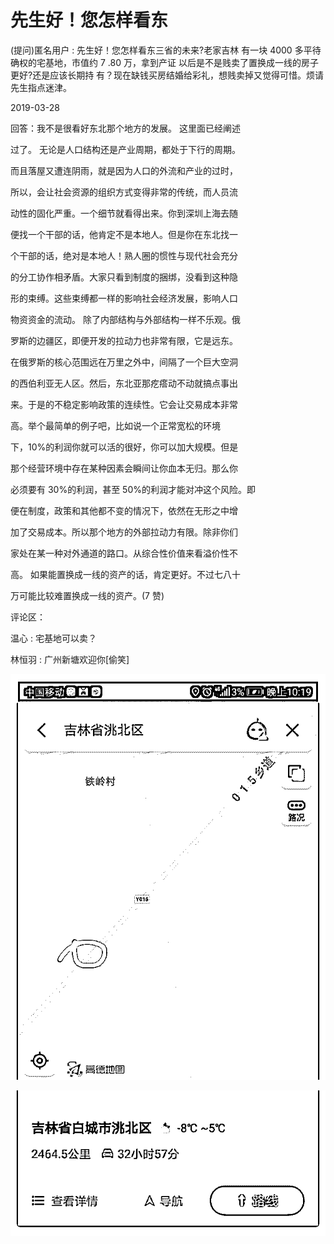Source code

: # 先生好！您怎样看东

(提问)匿名用户 : 先生好！您怎样看东三省的未来?老家吉林 有一块 4000 多平待确权的宅基地，市值约 7 .80 万，拿到产证 以后是不是贱卖了置换成一线的房子更好?还是应该长期持 有？现在缺钱买房结婚给彩礼，想贱卖掉又觉得可惜。烦请 先生指点迷津。

2019-03-28

回答：我不是很看好东北那个地方的发展。 这里面已经阐述

过了。 无论是人口结构还是产业周期，都处于下行的周期。

而且落屋又遭连阴雨，就是因为人口的外流和产业的过时，

所以，会让社会资源的组织方式变得非常的传统，而人员流

动性的固化严重。一个细节就看得出来。你到深圳上海去随

便找一个干部的话，他肯定不是本地人。但是你在东北找一

个干部的话，绝对是本地人！熟人圈的惯性与现代社会充分

的分工协作相矛盾。大家只看到制度的捆绑，没看到这种隐

形的束缚。这些束缚都一样的影响社会经济发展，影响人口

物资资金的流动。 除了内部结构与外部结构一样不乐观。俄

罗斯的边疆区，即便开发的拉动力也非常有限，它是远东。

在俄罗斯的核心范围远在万里之外中，间隔了一个巨大空洞

的西伯利亚无人区。然后，东北亚那疙瘩动不动就搞点事出

来。于是的不稳定影响政策的连续性。它会让交易成本非常

高。举个最简单的例子吧，比如说一个正常宽松的环境

下，10%的利润你就可以活的很好，你可以加大规模。但是

那个经营环境中存在某种因素会瞬间让你血本无归。那么你

必须要有 30%的利润，甚至 50%的利润才能对冲这个风险。即

便在制度，政策和其他都不变的情况下，依然在无形之中增

加了交易成本。所以那个地方的外部拉动力有限。除非你们

家处在某一种对外通道的路口。从综合性价值来看溢价性不

高。 如果能置换成一线的资产的话，肯定更好。不过七八十

万可能比较难置换成一线的资产。(7 赞)

评论区：

温心 : 宅基地可以卖？

林恒羽 : 广州新塘欢迎你[偷笑]

![image](img/Image_110.png)

![image](img/Image_111.png)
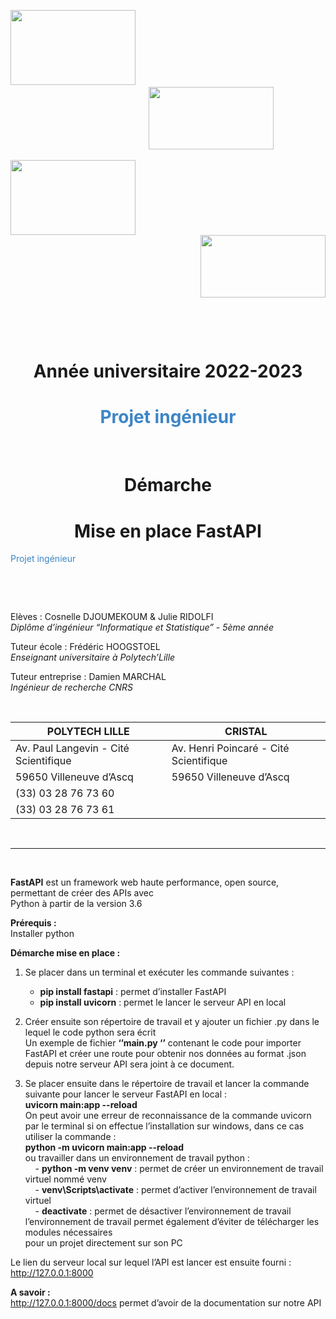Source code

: 
<img src="https://www.geipi-polytech.org/sites/default/files/styles/logos_page/public/logos/logo%20polytech%20lille.jpg?itok=ukjtAzhs" width="200" height="120" />   &nbsp; &nbsp; &nbsp; &nbsp;  &nbsp; &nbsp; &nbsp; &nbsp;  &nbsp; &nbsp; &nbsp; &nbsp;  &nbsp; &nbsp; &nbsp; &nbsp;  &nbsp; &nbsp; &nbsp; &nbsp;  &nbsp; &nbsp; &nbsp; &nbsp;  &nbsp; &nbsp; &nbsp; &nbsp;  &nbsp; &nbsp; &nbsp; &nbsp;  &nbsp; &nbsp; &nbsp; &nbsp;  &nbsp; &nbsp; &nbsp; &nbsp;  &nbsp; &nbsp; &nbsp; &nbsp;  &nbsp; &nbsp; &nbsp; &nbsp;  &nbsp; &nbsp; &nbsp; &nbsp; &nbsp;  &nbsp; &nbsp; &nbsp; &nbsp;  &nbsp; &nbsp; &nbsp; &nbsp;  &nbsp;  &nbsp; &nbsp; &nbsp;  &nbsp; <img src="https://atlas-sport.univ-lille.fr/atlas/photos/UL-WEB-2014.jpg" width="200" height="100" />

<div align="left"><img src="https://www.geipi-polytech.org/sites/default/files/styles/logos_page/public/logos/logo%20polytech%20lille.jpg?itok=ukjtAzhs" width="200" height="120" /></div> <div align="right"><img src="https://atlas-sport.univ-lille.fr/atlas/photos/UL-WEB-2014.jpg" width="200" height="100" /></div>


&nbsp; 

&nbsp; 

<div align="center"><h1>Année universitaire 2022-2023</h1> </div>
<div align="center"><h1><span style="color: #3D85C6">Projet ingénieur </span> </h1></div>

&nbsp;

<div align="center"><h1>Démarche </h1> </div>
<div align="center"> <h1>Mise en place FastAPI</h1> </div>

<span style="color: #3D85C6">Projet ingénieur </span>

&nbsp;

&nbsp;

 Elèves : Cosnelle DJOUMEKOUM & Julie RIDOLFI   
*Diplôme d’ingénieur “Informatique et Statistique” - 5ème année*  

Tuteur école : Frédéric HOOGSTOEL     
*Enseignant universitaire à Polytech’Lille*   

Tuteur entreprise : Damien MARCHAL     
*Ingénieur de recherche CNRS*   


&nbsp;

| POLYTECH LILLE                          |   CRISTAL                                 |
| -------------                           |      -------------                        |
| Av. Paul Langevin - Cité Scientifique   |  Av. Henri Poincaré - Cité Scientifique   |
| 59650 Villeneuve d’Ascq                 |  59650 Villeneuve d’Ascq                  |
| (33) 03 28 76 73 60                     |                                           |
| (33) 03 28 76 73 61                     |                                           |
   
&nbsp;

----

&nbsp;


**FastAPI** est un framework web haute performance, open source, permettant de créer des APIs avec    
Python à partir de la version 3.6          

**Prérequis :**          
Installer  python          

**Démarche mise en place :**         
1.	Se placer dans un terminal et exécuter les commande suivantes :    

    - **pip install fastapi** : permet d’installer FastAPI   
    - **pip install uvicorn** : permet le lancer le serveur API en local   

2.	Créer ensuite son répertoire de travail et y ajouter un fichier .py dans le lequel le code python sera écrit  
Un exemple de fichier  **‘’main.py ‘’** contenant le code pour importer FastAPI et créer une route pour  obtenir nos données au format .json  depuis notre serveur API sera joint à ce document.  

3.	Se placer ensuite dans le répertoire de travail et lancer la commande suivante pour lancer le serveur FastAPI en local :  
**uvicorn main:app --reload**      
       On peut avoir une erreur de reconnaissance de la commande uvicorn par le terminal si on                  effectue l’installation sur windows, dans ce cas utiliser la commande :  
              **python -m uvicorn main:app --reload**  
        ou travailler dans un environnement de travail python :         
              &nbsp; &nbsp; - **python -m venv venv** : permet de créer un environnement de travail virtuel nommé venv   
              &nbsp; &nbsp; - **venv\Scripts\activate** : permet d’activer l’environnement de travail virtuel   
              &nbsp; &nbsp; - **deactivate** :  permet de désactiver l’environnement de travail   
        l’environnement de travail permet également d’éviter de télécharger les modules nécessaires     
        pour un projet directement sur son PC   

Le lien du serveur local sur lequel l’API est lancer est ensuite fourni : http://127.0.0.1:8000   


**A savoir :**   
http://127.0.0.1:8000/docs permet d’avoir de la documentation sur notre API 

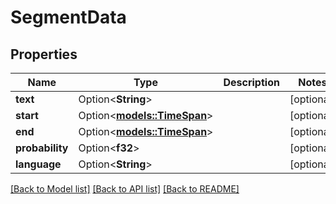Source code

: # SegmentData

## Properties

Name | Type | Description | Notes
------------ | ------------- | ------------- | -------------
**text** | Option<**String**> |  | [optional]
**start** | Option<[**models::TimeSpan**](TimeSpan.md)> |  | [optional]
**end** | Option<[**models::TimeSpan**](TimeSpan.md)> |  | [optional]
**probability** | Option<**f32**> |  | [optional]
**language** | Option<**String**> |  | [optional]

[[Back to Model list]](../README.md#documentation-for-models) [[Back to API list]](../README.md#documentation-for-api-endpoints) [[Back to README]](../README.md)


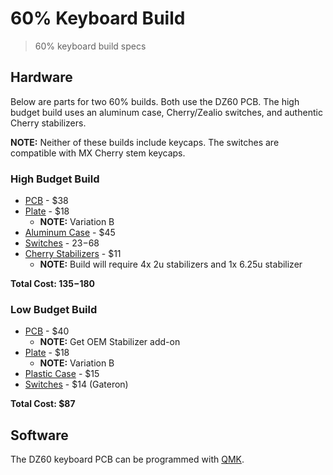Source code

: # 60% Keyboard Build

> 60% keyboard build specs

## Hardware

Below are parts for two 60% builds. Both use the DZ60 PCB. The high budget
build uses an aluminum case, Cherry/Zealio switches, and authentic Cherry
stabilizers.

**NOTE:** Neither of these builds include keycaps. The switches are compatible
with MX Cherry stem keycaps.

### High Budget Build

* [PCB](https://kbdfans.com/collections/60/products/dz60-60-pcb) - $38
* [Plate](https://kbdfans.com/collections/plate/products/dz60-cnc-aluminum-plate) - $18
  * **NOTE:** Variation B
* [Aluminum Case](https://kbdfans.com/collections/60-layout-case/products/customized-gh60-aluminum-case) - $45
* [Switches](https://kbdfans.com/collections/switches/products/switch-68-cherry-gateron-zealio) - $23-$68
* [Cherry Stabilizers](https://novelkeys.xyz/products/cherry-stabilizers?variant=3747938926632) - $11
  * **NOTE:** Build will require 4x 2u stabilizers and 1x 6.25u stabilizer

**Total Cost: $135-$180**

### Low Budget Build

* [PCB](https://kbdfans.com/collections/60/products/dz60-60-pcb) - $40
  * **NOTE:** Get OEM Stabilizer add-on
* [Plate](https://kbdfans.com/collections/plate/products/dz60-cnc-aluminum-plate) - $18
  * **NOTE:** Variation B
* [Plastic Case](https://kbdfans.com/collections/60-layout-case/products/60-plastic-case) - $15
* [Switches](https://kbdfans.com/collections/switches/products/switch-68-cherry-gateron-zealio) - $14 (Gateron)

**Total Cost: $87**

## Software

The DZ60 keyboard PCB can be programmed with [QMK](https://docs.qmk.fm/#/).

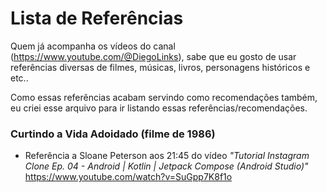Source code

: # Lista de Referências

Quem já acompanha os vídeos do canal (https://www.youtube.com/@DiegoLinks), sabe que eu gosto de usar referências diversas de filmes, músicas, livros, personagens históricos e etc..

Como essas referências acabam servindo como recomendações também, eu criei esse arquivo para ir listando essas referências/recomendações.

### Curtindo a Vida Adoidado (filme de 1986)
- Referência a Sloane Peterson aos 21:45 do vídeo _"Tutorial Instagram Clone Ep. 04 - Android | Kotlin | Jetpack Compose (Android Studio)"_ https://www.youtube.com/watch?v=SuGpp7K8f1o

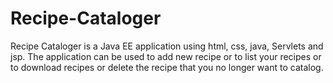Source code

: # Recipe-Cataloger
Recipe Cataloger is a Java EE application using html, css, java, Servlets and jsp.  The application can be used to add new recipe or to list your recipes or to download recipes or delete the recipe that you no longer want to catalog.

● Task objective: Start at the first line of the records and write out everything up to and including the line containing "林恒羽 : 广州新塘欢迎你[偷笑]". No pictures.

● Solution for this exercise:
Source code

: # 先生好！您怎样看东

(提问)匿名用户 : 先生好！您怎样看东三省的未来?老家吉林 有一块 4000 多平待确权的宅基地，市值约 7 .80 万，拿到产证 以后是不是贱卖了置换成一线的房子更好?还是应该长期持 有？现在缺钱买房结婚给彩礼，想贱卖掉又觉得可惜。烦请 先生指点迷津。

2019-03-28

回答：我不是很看好东北那个地方的发展。 这里面已经阐述

过了。 无论是人口结构还是产业周期，都处于下行的周期。

而且落屋又遭连阴雨，就是因为人口的外流和产业的过时，

所以，会让社会资源的组织方式变得非常的传统，而人员流

动性的固化严重。一个细节就看得出来。你到深圳上海去随

便找一个干部的话，他肯定不是本地人。但是你在东北找一

个干部的话，绝对是本地人！熟人圈的惯性与现代社会充分

的分工协作相矛盾。大家只看到制度的捆绑，没看到这种隐

形的束缚。这些束缚都一样的影响社会经济发展，影响人口

物资资金的流动。 除了内部结构与外部结构一样不乐观。俄

罗斯的边疆区，即便开发的拉动力也非常有限，它是远东。

在俄罗斯的核心范围远在万里之外中，间隔了一个巨大空洞

的西伯利亚无人区。然后，东北亚那疙瘩动不动就搞点事出

来。于是的不稳定影响政策的连续性。它会让交易成本非常

高。举个最简单的例子吧，比如说一个正常宽松的环境

下，10%的利润你就可以活的很好，你可以加大规模。但是

那个经营环境中存在某种因素会瞬间让你血本无归。那么你

必须要有 30%的利润，甚至 50%的利润才能对冲这个风险。即

便在制度，政策和其他都不变的情况下，依然在无形之中增

加了交易成本。所以那个地方的外部拉动力有限。除非你们

家处在某一种对外通道的路口。从综合性价值来看溢价性不

高。 如果能置换成一线的资产的话，肯定更好。不过七八十

万可能比较难置换成一线的资产。(7 赞)

评论区：

温心 : 宅基地可以卖？

林恒羽 : 广州新塘欢迎你[偷笑]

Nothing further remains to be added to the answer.